▶ [Work required]: From the material below, list every line containing "reduce".

- Opening Delimiter -

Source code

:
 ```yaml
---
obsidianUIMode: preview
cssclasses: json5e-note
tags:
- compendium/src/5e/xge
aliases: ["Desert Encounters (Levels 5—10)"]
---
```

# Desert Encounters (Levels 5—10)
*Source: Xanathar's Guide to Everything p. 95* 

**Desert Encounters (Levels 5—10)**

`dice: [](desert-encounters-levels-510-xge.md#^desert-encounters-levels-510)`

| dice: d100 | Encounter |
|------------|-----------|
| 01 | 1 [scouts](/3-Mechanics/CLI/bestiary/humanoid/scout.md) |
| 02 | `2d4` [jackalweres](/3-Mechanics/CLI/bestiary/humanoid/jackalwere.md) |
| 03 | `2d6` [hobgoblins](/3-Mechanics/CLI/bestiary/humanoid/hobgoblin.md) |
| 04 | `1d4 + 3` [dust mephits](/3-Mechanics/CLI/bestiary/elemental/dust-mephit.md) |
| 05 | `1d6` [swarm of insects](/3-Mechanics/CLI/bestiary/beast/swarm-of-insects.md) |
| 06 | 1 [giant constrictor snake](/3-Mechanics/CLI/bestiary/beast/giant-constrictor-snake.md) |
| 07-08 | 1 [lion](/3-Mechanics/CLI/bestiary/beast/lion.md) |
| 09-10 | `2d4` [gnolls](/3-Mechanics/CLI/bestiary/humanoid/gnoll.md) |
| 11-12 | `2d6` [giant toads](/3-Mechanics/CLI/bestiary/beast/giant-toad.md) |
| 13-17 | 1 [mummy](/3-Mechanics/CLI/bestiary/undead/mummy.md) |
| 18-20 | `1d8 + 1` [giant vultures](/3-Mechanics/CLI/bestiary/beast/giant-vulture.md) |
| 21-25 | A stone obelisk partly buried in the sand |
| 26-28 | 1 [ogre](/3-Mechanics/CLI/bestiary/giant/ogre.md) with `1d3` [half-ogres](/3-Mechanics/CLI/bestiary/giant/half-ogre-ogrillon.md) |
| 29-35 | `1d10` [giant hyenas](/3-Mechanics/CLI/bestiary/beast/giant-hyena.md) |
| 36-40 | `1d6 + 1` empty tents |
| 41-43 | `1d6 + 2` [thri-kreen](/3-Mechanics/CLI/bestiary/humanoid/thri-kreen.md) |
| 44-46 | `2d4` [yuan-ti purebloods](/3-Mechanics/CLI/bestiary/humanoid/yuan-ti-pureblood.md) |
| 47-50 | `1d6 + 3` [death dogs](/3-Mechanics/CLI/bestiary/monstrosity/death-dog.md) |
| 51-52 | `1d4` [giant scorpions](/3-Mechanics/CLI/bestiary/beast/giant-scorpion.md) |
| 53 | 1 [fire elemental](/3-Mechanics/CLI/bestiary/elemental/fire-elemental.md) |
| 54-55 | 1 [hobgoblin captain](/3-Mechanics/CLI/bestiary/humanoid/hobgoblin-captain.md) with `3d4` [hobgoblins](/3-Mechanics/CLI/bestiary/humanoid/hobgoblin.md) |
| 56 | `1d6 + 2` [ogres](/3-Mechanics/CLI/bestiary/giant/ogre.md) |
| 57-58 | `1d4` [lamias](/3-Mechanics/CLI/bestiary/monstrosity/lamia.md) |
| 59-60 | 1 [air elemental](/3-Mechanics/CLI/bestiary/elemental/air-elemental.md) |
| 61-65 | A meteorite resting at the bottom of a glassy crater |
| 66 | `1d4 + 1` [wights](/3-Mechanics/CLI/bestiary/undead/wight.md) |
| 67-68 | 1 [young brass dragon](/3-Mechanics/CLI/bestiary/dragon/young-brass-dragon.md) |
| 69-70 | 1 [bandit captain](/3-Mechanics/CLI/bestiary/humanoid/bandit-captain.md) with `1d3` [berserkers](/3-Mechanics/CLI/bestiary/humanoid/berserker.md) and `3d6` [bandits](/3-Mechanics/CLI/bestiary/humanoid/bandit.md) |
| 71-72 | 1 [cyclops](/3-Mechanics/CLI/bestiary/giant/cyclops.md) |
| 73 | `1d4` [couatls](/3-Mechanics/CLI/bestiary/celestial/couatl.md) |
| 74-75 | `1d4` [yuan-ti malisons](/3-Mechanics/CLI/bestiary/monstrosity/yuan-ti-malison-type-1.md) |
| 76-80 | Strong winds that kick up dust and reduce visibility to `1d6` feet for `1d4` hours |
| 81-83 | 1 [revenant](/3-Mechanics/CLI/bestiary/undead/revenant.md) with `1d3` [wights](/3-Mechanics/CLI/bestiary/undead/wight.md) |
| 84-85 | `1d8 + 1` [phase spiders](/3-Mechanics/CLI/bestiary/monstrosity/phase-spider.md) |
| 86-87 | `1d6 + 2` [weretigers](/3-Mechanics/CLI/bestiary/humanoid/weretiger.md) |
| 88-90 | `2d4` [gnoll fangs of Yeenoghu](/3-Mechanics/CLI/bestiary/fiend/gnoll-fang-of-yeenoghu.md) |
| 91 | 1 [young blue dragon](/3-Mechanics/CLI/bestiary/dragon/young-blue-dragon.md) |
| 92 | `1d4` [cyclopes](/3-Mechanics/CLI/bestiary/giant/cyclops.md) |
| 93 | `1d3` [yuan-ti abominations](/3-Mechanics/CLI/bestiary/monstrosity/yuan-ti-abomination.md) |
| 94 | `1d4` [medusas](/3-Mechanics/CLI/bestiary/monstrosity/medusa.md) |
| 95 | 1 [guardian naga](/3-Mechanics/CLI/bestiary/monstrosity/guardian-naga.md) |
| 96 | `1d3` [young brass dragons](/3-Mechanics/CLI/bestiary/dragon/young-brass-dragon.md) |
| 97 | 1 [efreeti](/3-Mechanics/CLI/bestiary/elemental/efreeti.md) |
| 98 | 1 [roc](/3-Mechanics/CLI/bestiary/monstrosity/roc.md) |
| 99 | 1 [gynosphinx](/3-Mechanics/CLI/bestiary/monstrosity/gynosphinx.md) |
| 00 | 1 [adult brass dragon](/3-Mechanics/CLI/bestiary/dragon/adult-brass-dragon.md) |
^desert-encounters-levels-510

- Closing Delimiter -
- Opening Delimiter -

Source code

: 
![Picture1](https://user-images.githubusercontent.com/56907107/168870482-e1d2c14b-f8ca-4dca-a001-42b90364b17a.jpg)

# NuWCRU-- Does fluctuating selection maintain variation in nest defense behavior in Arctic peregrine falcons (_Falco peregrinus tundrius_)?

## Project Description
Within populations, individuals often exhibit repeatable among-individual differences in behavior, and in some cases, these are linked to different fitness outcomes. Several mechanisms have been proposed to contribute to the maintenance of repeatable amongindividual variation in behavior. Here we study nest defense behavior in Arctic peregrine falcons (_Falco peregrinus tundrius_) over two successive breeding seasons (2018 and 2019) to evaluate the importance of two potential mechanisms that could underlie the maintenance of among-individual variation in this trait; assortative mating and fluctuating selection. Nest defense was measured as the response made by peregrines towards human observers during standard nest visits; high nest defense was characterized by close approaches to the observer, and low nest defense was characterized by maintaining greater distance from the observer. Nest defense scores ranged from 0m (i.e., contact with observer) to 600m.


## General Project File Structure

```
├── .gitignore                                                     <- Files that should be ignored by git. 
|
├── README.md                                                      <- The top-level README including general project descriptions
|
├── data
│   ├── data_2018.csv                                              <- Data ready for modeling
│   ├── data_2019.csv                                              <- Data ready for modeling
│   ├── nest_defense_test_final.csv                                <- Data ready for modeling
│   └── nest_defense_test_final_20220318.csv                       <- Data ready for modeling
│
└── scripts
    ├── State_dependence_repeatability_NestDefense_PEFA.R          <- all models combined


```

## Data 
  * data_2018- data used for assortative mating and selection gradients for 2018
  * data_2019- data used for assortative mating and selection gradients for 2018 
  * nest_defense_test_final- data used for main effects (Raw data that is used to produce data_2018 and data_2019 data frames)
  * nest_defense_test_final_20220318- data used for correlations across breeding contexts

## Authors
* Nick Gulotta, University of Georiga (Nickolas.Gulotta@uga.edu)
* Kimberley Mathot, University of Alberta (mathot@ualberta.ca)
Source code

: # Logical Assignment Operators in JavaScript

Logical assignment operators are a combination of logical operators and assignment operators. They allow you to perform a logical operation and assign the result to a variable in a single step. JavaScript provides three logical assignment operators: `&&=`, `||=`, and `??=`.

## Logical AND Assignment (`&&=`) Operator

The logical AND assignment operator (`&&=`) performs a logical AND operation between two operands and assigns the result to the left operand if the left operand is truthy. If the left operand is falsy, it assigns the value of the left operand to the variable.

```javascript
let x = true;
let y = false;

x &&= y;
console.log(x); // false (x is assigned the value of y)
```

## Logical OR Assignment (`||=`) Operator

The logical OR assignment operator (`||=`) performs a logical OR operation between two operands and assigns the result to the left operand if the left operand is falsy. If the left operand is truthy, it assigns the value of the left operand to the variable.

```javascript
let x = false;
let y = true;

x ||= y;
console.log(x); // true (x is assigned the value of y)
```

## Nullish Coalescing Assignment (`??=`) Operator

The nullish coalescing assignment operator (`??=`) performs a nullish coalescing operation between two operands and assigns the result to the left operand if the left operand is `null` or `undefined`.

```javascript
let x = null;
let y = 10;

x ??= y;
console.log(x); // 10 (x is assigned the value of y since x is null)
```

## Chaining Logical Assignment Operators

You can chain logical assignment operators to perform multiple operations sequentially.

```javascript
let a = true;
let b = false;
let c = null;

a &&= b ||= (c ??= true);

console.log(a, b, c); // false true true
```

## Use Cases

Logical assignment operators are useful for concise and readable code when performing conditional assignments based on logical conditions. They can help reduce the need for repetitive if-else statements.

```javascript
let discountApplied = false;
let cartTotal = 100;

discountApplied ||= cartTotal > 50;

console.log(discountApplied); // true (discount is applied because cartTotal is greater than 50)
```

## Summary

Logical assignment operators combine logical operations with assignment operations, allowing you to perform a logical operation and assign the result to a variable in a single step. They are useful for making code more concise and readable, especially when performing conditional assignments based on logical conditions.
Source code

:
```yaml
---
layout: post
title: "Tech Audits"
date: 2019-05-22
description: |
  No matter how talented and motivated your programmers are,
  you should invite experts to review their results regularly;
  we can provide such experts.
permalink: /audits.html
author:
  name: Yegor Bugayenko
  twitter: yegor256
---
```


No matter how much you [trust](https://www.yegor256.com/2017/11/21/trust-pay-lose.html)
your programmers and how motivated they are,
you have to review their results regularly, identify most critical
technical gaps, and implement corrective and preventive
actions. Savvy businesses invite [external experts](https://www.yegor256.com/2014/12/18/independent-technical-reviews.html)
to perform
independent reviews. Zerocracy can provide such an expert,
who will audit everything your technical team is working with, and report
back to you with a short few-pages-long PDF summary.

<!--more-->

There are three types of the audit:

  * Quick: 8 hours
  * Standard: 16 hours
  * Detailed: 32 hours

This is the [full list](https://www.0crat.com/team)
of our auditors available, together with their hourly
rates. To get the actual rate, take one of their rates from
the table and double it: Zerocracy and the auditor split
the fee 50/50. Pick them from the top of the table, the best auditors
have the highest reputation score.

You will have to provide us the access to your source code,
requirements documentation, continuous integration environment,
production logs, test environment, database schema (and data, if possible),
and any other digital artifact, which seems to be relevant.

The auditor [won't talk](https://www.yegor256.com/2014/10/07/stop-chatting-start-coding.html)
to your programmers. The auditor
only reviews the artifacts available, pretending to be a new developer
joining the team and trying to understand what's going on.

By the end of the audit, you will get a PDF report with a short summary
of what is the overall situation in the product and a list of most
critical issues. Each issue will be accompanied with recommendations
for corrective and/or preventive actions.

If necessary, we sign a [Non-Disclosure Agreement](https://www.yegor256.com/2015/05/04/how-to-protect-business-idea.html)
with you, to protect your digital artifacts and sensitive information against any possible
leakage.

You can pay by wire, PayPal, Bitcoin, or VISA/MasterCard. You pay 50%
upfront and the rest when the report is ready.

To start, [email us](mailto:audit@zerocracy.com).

- Closing Delimiter -
- Opening Delimiter -

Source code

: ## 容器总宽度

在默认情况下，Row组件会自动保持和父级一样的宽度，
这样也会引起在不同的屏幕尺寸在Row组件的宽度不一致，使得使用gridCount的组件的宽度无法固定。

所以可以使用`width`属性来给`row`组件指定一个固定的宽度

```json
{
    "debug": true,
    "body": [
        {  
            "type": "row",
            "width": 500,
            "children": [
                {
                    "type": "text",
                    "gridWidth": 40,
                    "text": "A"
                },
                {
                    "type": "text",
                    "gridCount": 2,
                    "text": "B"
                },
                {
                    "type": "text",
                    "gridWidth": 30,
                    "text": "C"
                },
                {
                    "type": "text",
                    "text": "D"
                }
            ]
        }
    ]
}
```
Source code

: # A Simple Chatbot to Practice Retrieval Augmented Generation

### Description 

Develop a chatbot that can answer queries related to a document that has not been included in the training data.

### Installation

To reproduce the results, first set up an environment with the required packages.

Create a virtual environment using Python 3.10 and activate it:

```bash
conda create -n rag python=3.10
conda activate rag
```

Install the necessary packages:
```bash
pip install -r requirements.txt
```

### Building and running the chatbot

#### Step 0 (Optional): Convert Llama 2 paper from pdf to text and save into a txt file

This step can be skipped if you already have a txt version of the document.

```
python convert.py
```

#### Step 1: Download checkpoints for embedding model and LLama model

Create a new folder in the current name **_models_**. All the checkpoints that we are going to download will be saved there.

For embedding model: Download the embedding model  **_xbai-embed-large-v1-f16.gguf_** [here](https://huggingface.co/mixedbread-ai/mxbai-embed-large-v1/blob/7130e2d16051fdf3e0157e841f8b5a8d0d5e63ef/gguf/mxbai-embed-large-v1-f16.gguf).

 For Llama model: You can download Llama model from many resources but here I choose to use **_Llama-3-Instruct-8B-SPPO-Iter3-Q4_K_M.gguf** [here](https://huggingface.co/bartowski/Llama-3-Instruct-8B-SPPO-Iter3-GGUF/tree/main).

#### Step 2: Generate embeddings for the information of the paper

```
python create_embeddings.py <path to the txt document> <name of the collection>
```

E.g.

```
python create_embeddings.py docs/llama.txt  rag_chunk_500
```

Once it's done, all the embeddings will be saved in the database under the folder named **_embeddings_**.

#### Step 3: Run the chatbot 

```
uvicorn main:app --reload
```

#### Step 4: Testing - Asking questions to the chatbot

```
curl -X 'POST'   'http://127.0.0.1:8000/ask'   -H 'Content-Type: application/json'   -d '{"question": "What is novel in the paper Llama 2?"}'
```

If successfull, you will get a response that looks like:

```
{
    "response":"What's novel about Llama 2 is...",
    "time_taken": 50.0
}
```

- Closing Delimiter -

▶ [Solution]:
| 76-80 | Strong winds that kick up dust and reduce visibility to `1d6` feet for `1d4` hours |
Logical assignment operators are useful for concise and readable code when performing conditional assignments based on logical conditions. They can help reduce the need for repetitive if-else statements.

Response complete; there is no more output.